Powers Mark B, Smits Jasper A J, Whitley Diana, Bystritsky Alexander, Telch Michael J
Faculty of Social and Behavioral Sciences, University of Amsterdam, Amsterdam, the Netherlands.
J Consult Clin Psychol. 2008 Jun;76(3):478-90. doi: 10.1037/0022-006X.76.3.478.
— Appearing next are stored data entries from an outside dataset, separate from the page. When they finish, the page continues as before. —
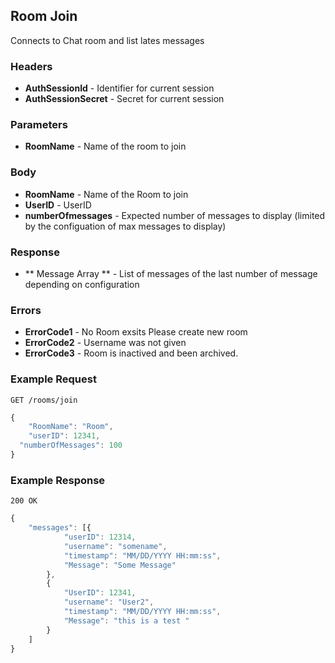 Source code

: ## Room Join
Connects to Chat room and list lates messages


### Headers
- **AuthSessionId** - Identifier for current session
- **AuthSessionSecret** - Secret for current session

### Parameters
- **RoomName** - Name of the room to join

### Body
- **RoomName** - Name of the Room to join
- **UserID** - UserID
- **numberOfmessages** - Expected number of messages to display (limited by the configuation of max messages to display)

### Response
- ** Message Array ** - List of messages of the last number of message depending on configuration

### Errors
- **ErrorCode1** - No Room exsits Please create new room
- **ErrorCode2** - Username was not given
- **ErrorCode3** - Room is inactived and been archived. 

### Example Request
`GET /rooms/join`

```javascript
{
	"RoomName": "Room",
	"userID": 12341,
  "numberOfMessages": 100
}
```

### Example Response
`200 OK`

```javascript
{
	"messages": [{
			"userID": 12314,
			"username": "somename",
			"timestamp": "MM/DD/YYYY HH:mm:ss",
			"Message": "Some Message"
		},
		{
			"UserID": 12341,
			"username": "User2",
			"timestamp": "MM/DD/YYYY HH:mm:ss",
			"Message": "this is a test "
		}
	]
}
```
In this investigation, the authors examined the effect of attributional processes concerning medication taking on return of fear following exposure-based treatment. Participants (87% undergraduate students and 13% community volunteers) displaying marked claustrophobic fear (N = 95) were randomly allocated to a waitlist condition, a psychological placebo condition, a 1-session exposure-based treatment, or the same exposure treatment given in conjunction with an inactive pill. Attributions concerning medication taking were manipulated by further randomly assigning participants in the exposure-based treatment plus pill condition to 1 of 3 instructional sets immediately following treatment completion and posttreatment assessment: (1) The pill was described as a sedating herb that likely made exposure treatment easier; (2) the pill was described as a stimulating herb that likely made exposure treatment more difficult; or (3) the pill was described as a placebo that had no effect on exposure treatment. Return of fear rates for the 3 conditions were 39%, 0%, and 0%, respectively. Moreover, the deleterious effects of the sedation instructions were mediated by reduced self-efficacy. These findings highlight the importance of assessing patient attributions regarding the improvements achieved with combined exposure-based and pharmacological treatments for anxiety disorders.
在本研究中,作者考察了服药归因过程对基于暴露疗法的治疗后恐惧复发的影响。表现出明显幽闭恐惧症的参与者(87%为本科生,13%为社区志愿者)(N = 95)被随机分配到等待名单组、心理安慰剂组、1节基于暴露的治疗组,或与无活性药丸联合使用的相同暴露治疗组。通过在治疗结束和治疗后评估后,将基于暴露治疗加药丸组的参与者进一步随机分配到3种指导组中的1组,来操纵服药归因:(1)药丸被描述为一种镇静草药,可能使暴露治疗更容易;(2)药丸被描述为一种刺激性草药,可能使暴露治疗更困难;或(3)药丸被描述为对暴露治疗无影响的安慰剂。这3种情况的恐惧复发率分别为39%、0%和0%。此外,镇静说明的有害影响是由自我效能降低介导的。这些发现强调了评估患者对焦虑症联合暴露疗法和药物治疗所取得改善的归因的重要性。